Worst-case cost for all operations is $Θ (height) = Θ (lo g n)$ .

Module 5: Other Dictionary Implementations

So far we’ve seen unordered arrays, ordered arrays, binary search trees, and balanced binary search trees.

If the KVPs were inserted in random order, then the expected height of the binary search tree would be $O (lo g n)$ .

We did not consider an ordered list as a realization of ADT dictionary. insert and delete take $Θ (1)$ time in an ordered list, once we know where to place them. The bottleneck is in search.

In an ordered array, we can do binary search to achieve $O (lo g n)$ . In an ordered list, we cannot skip to the middle, and so cannot do binary search. Search takes $Θ (n)$ time in an ordered list, this is slow.

To speed up search in an ordered list, add links to help us move forward quicker. Choose randomly when to add links.

Skip Lists

A hierarchy of ordered linked lists (levels) $L_{0}, L_{1}, \dots, L_{h}$ .

Each list $L_{i}$ contains the special keys $- \infty$ and $+ \infty$ (sentinels). List $L_{0}$ contains the KVPs of $S$ in non-decreasing order.
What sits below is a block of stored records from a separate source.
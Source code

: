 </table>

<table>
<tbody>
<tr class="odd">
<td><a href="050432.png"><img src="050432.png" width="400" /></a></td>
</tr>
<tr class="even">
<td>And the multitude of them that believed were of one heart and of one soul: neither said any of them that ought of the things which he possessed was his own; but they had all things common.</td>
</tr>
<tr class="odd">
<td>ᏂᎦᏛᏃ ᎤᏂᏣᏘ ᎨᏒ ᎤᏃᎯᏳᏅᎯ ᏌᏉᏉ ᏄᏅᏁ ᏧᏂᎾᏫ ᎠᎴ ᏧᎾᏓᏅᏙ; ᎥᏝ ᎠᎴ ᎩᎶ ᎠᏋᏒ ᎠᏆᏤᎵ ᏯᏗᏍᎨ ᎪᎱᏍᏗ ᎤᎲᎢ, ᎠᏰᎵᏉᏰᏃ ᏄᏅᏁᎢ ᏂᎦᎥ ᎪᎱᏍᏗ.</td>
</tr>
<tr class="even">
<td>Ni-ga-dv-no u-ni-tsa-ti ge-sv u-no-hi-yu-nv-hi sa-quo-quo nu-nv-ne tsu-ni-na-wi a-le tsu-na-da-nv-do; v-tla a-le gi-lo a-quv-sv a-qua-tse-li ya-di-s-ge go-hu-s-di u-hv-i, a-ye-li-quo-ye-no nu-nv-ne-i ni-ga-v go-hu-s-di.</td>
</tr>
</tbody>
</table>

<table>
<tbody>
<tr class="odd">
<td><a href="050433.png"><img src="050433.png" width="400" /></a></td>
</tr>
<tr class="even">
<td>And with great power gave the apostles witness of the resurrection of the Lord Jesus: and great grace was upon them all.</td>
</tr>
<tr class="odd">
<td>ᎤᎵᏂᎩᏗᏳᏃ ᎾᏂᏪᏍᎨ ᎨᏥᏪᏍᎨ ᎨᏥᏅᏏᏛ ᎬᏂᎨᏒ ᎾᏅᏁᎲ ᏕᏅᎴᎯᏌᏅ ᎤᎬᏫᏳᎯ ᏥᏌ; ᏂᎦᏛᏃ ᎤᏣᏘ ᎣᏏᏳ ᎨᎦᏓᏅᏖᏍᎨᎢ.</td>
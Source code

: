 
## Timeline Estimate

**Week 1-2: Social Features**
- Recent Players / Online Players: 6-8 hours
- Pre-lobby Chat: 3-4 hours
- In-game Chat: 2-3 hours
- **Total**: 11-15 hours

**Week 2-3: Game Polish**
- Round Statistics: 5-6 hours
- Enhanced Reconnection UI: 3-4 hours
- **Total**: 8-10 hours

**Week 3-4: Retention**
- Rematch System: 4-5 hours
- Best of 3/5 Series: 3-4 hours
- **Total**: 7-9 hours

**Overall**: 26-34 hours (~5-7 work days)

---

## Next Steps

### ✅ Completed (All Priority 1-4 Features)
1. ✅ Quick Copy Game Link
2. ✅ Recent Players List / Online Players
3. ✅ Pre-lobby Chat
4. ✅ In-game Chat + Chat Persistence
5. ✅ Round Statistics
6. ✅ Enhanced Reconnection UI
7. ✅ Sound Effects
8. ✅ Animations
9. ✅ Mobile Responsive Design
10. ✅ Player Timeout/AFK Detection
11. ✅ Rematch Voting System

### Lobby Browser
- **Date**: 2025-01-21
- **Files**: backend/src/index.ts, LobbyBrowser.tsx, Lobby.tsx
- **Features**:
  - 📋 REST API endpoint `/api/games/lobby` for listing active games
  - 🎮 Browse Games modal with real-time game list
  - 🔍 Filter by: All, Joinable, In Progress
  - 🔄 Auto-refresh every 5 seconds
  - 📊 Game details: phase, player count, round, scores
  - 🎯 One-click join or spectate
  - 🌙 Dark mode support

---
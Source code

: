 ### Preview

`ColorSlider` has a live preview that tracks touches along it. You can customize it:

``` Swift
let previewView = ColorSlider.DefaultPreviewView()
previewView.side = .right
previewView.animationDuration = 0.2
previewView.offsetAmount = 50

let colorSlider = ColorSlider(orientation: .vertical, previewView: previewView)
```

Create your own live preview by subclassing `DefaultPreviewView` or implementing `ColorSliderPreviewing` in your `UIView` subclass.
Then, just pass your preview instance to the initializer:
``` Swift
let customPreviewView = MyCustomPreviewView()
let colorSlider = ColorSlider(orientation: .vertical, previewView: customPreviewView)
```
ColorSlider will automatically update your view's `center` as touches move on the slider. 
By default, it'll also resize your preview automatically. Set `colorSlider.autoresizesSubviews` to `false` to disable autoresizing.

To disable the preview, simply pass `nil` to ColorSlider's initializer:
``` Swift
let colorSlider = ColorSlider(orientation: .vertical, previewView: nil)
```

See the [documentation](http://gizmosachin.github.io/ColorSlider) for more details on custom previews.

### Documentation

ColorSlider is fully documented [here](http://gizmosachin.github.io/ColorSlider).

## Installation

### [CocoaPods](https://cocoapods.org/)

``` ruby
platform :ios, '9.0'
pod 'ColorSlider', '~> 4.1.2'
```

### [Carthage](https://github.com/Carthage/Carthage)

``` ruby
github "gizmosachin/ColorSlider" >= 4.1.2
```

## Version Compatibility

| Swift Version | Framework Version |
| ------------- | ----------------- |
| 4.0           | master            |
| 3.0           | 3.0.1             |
Each list is a subsequence of the previous one, i.e., $L_{0} \supseteq L_{1} \supseteq \dots \supseteq L_{h}$ . List $L_{h}$ contains only the sentinels.

A node is an entry in one list, a KVP is one non-sentinel entry in $L_{0}$ .

There are usually mode nodes than KVPs. Each node $p$ has references $p . after$ and $p . below$ . Each key $k$ belongs to a tower of nodes. Height of tower of $k$ : maximal index $i$ such that $k \in L_{i}$ . Height of skip list: maximal index $h$ such that $L_{h}$ exists.

Search in skip list. For each list, find predecessor.

get-predecessors(k)
p <- root
P <- stack of nodes, initially containing p
while p.below != NULL do
	p <- p.below
	while p.after.key < k do p <- p.after
	P.push(p)
return P

skipList::search(k)
P <- get-predecessors(k)
p_0 <- P.top()
if p_0.after.key = k return KVP at p_0.after
else return "not found, but would be after p_0"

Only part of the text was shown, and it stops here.